EXERCISE INSTRUCTIONS :: What you give back from the listing below should be an exact copy of the lines from the one with "0.1.0 (2013-01-07)" down to the one with "## Response Time", and it should contain no pictures.

::::::::::

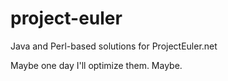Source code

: # project-euler
Java and Perl-based solutions for ProjectEuler.net

Maybe one day I'll optimize them. Maybe.
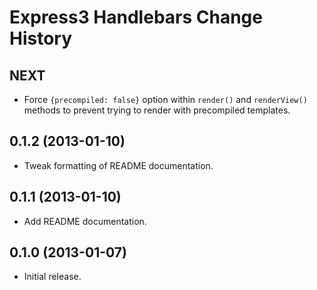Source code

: Express3 Handlebars Change History
==================================

NEXT
----

* Force `{precompiled: false}` option within `render()` and `renderView()`
  methods to prevent trying to render with precompiled templates.

0.1.2 (2013-01-10)
------------------

* Tweak formatting of README documentation.


0.1.1 (2013-01-10)
------------------

* Add README documentation.


0.1.0 (2013-01-07)
------------------

* Initial release.
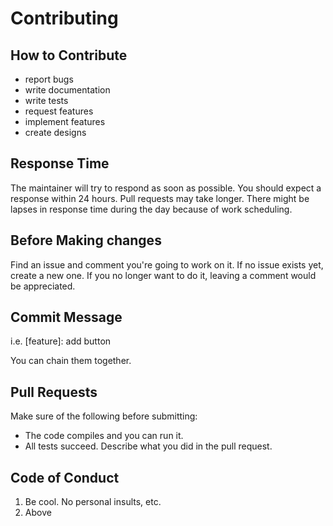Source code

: # Contributing

## How to Contribute
- report bugs
- write documentation
- write tests
- request features
- implement features
- create designs

## Response Time
The maintainer will try to respond as soon as possible. You should expect a response within 24 hours. Pull
requests may take longer. There might be lapses in response time during the day because of work scheduling.

## Before Making changes
Find an issue and comment you're going to work on it. If no issue exists yet, create a new one. If you no longer want to
do it, leaving a comment would be appreciated.

## Commit Message
[<feature | fix | refactor | test | docs>]: < what you did >

i.e. [feature]: add button

You can chain them together.

## Pull Requests
Make sure of the following before submitting:

- The code compiles and you can run it.
- All tests succeed. Describe what you did in the pull request.

## Code of Conduct
1. Be cool. No personal insults, etc.
2. Above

::::::::::

WRITTEN RESPONSE ::
0.1.0 (2013-01-07)
------------------

* Initial release.
Source code

: # Contributing

## How to Contribute
- report bugs
- write documentation
- write tests
- request features
- implement features
- create designs

## Response Time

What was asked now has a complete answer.